Give again, word for word, every line in the entries below from the line with "- ⚡ Fun fact: Just bought a house in Ireland" up to and including the line with "<!--END_SECTION:waka-->", and no other line.

----- DATA LISTING -----

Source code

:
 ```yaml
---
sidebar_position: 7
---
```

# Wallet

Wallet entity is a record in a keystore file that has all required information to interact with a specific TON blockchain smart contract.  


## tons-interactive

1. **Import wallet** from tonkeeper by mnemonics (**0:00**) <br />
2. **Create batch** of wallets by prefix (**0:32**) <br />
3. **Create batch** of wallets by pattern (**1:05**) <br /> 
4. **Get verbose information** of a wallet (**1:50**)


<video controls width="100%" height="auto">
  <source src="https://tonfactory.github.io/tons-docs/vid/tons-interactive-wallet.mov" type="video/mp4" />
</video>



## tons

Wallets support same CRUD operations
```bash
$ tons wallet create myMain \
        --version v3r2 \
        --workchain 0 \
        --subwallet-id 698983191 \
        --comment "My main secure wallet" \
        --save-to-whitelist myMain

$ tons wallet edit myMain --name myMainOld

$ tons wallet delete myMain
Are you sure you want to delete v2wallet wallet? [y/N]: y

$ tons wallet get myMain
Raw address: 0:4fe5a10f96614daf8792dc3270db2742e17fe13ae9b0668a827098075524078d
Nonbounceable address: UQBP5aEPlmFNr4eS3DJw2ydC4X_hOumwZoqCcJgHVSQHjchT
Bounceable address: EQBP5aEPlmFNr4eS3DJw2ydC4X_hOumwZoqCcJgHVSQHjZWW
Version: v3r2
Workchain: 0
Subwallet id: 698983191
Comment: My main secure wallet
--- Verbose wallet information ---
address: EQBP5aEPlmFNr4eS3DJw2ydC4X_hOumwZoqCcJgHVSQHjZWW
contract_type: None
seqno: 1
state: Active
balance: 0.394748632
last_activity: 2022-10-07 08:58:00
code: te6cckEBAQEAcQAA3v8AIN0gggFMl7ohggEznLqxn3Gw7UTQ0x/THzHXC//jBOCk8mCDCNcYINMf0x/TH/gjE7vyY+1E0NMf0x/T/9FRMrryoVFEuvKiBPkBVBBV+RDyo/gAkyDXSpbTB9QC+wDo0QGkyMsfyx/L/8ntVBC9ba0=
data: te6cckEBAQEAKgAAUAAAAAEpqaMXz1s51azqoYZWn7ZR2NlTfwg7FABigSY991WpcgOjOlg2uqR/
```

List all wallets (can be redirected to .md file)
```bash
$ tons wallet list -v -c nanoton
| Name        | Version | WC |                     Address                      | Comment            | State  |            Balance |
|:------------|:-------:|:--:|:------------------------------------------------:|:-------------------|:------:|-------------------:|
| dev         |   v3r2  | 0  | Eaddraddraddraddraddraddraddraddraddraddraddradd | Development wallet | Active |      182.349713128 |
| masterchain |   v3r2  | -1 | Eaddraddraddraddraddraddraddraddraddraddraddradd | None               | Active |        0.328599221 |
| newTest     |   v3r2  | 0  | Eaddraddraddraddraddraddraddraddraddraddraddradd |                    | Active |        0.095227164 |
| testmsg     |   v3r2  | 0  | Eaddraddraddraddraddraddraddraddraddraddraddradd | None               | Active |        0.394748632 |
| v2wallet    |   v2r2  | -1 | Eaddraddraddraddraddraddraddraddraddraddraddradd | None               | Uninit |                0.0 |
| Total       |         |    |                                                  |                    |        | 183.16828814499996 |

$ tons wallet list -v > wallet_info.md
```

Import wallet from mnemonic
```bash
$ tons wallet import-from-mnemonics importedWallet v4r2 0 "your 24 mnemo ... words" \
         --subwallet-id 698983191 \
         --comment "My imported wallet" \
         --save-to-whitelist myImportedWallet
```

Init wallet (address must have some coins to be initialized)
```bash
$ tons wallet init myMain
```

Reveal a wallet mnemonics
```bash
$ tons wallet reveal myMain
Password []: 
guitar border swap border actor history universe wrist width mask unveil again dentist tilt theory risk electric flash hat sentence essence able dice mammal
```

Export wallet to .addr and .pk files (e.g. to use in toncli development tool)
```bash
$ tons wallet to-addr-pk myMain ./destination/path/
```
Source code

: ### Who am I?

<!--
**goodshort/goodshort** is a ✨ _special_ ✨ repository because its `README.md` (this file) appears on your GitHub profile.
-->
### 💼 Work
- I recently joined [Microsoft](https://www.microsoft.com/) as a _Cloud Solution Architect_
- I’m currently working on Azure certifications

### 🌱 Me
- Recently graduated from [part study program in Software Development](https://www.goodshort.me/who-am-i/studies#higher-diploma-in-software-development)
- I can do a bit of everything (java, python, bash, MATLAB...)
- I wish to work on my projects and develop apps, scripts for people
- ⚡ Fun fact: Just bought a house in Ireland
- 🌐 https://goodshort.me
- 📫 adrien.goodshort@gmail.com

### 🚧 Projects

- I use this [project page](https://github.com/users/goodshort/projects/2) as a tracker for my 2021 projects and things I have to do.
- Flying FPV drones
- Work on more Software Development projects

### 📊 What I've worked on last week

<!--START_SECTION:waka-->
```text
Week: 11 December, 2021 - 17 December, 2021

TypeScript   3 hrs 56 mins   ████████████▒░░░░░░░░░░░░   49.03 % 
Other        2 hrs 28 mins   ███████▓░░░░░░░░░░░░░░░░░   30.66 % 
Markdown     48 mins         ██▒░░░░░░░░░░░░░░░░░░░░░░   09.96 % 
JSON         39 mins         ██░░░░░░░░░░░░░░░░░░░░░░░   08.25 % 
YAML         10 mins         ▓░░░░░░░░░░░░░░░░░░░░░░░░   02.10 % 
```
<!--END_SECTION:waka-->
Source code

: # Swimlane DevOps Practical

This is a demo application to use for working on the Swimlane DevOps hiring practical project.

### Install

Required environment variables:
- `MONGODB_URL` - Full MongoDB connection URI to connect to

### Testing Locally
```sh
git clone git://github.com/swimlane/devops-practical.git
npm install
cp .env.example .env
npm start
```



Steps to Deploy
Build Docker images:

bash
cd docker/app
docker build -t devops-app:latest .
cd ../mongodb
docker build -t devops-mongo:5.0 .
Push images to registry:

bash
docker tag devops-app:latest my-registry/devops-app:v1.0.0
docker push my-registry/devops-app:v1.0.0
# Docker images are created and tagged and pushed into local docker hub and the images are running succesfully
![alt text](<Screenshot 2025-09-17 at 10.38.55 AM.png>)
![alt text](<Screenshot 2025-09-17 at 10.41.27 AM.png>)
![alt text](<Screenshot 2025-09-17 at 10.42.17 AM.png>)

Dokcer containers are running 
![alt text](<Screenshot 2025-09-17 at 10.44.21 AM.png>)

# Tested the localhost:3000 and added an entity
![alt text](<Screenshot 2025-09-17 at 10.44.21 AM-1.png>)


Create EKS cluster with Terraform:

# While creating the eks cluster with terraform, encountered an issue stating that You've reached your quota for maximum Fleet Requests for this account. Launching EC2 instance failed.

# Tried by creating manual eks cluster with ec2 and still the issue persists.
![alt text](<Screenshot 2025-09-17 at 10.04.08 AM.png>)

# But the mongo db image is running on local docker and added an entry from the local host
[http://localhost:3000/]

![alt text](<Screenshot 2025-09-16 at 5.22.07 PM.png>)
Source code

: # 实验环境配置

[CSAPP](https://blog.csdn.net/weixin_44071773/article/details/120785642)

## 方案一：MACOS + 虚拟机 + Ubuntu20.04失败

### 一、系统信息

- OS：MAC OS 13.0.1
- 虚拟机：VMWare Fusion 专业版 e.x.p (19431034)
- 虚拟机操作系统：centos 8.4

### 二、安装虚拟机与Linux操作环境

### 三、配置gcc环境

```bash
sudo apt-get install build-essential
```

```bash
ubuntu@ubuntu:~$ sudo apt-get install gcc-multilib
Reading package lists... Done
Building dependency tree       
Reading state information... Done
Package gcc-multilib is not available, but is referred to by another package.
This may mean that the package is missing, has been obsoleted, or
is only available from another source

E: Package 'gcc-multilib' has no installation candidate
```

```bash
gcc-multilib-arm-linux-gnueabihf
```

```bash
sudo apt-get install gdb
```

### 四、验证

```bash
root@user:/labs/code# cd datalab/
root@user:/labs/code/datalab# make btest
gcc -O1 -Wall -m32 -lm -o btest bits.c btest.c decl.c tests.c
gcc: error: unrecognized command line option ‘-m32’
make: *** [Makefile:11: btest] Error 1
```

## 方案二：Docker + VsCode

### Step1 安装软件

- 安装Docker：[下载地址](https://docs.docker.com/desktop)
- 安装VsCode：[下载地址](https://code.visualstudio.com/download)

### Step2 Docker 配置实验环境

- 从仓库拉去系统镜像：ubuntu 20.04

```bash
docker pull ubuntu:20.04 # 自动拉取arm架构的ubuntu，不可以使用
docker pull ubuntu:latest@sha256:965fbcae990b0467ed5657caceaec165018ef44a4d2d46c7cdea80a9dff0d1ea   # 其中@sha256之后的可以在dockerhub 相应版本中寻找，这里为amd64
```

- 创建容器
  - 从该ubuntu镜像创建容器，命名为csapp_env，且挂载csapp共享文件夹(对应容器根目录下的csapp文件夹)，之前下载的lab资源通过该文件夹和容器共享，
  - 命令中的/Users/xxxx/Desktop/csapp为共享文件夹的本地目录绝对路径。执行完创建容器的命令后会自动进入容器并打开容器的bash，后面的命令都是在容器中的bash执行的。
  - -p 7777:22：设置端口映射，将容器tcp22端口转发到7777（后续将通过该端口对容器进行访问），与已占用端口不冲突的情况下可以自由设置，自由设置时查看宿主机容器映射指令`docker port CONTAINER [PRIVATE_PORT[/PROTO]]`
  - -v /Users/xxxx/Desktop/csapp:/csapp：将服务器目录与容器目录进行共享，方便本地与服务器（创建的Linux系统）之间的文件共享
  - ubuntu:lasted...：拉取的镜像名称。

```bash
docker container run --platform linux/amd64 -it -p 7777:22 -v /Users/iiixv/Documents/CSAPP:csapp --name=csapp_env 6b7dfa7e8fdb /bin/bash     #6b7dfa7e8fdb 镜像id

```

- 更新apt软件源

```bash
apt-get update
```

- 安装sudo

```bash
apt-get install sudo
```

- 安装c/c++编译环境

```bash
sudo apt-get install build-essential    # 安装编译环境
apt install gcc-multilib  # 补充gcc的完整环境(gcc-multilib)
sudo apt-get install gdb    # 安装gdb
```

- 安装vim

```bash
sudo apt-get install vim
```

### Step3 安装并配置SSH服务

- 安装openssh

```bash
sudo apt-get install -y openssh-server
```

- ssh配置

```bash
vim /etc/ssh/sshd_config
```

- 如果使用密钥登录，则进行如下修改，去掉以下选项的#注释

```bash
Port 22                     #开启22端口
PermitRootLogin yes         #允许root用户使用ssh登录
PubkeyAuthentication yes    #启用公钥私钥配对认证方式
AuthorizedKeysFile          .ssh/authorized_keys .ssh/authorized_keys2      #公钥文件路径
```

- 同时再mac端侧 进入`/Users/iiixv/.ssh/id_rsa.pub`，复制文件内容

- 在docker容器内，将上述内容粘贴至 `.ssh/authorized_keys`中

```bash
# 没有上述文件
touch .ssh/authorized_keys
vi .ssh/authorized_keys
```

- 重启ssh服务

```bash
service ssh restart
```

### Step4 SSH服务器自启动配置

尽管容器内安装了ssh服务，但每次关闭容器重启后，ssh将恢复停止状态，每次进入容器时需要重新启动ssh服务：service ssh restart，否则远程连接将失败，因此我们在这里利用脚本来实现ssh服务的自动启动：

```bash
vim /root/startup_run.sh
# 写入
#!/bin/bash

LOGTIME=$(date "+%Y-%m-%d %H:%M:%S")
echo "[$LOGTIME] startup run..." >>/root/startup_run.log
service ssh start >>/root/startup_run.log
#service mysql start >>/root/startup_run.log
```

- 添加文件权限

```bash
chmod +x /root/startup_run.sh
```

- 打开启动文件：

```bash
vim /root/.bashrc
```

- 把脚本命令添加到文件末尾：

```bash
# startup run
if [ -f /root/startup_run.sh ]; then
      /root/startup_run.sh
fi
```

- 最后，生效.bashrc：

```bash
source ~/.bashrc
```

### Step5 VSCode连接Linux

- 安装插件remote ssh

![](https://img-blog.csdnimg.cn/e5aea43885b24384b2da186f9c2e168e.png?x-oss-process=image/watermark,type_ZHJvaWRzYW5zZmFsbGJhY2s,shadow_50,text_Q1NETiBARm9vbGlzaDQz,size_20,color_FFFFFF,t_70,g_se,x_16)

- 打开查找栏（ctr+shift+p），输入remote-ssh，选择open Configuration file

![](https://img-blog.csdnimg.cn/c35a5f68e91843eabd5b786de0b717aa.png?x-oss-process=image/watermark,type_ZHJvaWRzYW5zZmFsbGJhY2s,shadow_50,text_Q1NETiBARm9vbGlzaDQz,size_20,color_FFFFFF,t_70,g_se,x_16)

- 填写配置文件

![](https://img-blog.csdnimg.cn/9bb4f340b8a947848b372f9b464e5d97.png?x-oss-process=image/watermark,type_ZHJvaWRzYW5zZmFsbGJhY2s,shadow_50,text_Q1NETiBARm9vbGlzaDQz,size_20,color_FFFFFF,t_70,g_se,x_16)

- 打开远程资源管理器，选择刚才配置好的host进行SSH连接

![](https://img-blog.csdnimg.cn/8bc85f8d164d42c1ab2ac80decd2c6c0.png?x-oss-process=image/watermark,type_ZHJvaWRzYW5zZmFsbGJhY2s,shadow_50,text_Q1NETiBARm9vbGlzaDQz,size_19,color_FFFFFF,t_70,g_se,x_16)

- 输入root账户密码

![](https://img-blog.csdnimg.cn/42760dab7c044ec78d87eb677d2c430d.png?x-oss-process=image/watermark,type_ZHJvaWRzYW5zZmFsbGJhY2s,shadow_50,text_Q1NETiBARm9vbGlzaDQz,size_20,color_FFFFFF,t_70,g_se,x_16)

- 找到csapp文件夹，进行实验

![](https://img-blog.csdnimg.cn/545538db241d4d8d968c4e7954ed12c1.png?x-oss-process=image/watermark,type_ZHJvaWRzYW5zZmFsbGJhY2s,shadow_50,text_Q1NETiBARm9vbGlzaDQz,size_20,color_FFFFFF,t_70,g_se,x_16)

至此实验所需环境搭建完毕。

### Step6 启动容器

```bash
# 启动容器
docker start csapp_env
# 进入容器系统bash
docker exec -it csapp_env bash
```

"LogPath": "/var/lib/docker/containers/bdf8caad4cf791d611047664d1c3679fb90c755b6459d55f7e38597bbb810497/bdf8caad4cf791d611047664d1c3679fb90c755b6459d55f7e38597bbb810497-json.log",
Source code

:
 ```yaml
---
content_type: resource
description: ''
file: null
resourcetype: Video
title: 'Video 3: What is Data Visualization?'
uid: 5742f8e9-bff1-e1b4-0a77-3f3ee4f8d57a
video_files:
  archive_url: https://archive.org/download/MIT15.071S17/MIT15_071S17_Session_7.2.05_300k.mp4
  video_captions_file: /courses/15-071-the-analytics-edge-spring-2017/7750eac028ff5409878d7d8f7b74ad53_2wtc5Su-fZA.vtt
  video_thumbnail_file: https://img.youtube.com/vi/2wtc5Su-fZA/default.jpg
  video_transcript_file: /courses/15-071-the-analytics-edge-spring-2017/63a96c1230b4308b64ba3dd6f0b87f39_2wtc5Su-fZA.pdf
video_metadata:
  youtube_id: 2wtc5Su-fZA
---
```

-----

PROBLEM SOLUTION
- ⚡ Fun fact: Just bought a house in Ireland
- 🌐 https://goodshort.me
- 📫 adrien.goodshort@gmail.com

### 🚧 Projects

- I use this [project page](https://github.com/users/goodshort/projects/2) as a tracker for my 2021 projects and things I have to do.
- Flying FPV drones
- Work on more Software Development projects

### 📊 What I've worked on last week

<!--START_SECTION:waka-->
```text
Week: 11 December, 2021 - 17 December, 2021

TypeScript   3 hrs 56 mins   ████████████▒░░░░░░░░░░░░   49.03 % 
Other        2 hrs 28 mins   ███████▓░░░░░░░░░░░░░░░░░   30.66 % 
Markdown     48 mins         ██▒░░░░░░░░░░░░░░░░░░░░░░   09.96 % 
JSON         39 mins         ██░░░░░░░░░░░░░░░░░░░░░░░   08.25 % 
YAML         10 mins         ▓░░░░░░░░░░░░░░░░░░░░░░░░   02.10 % 
```
<!--END_SECTION:waka-->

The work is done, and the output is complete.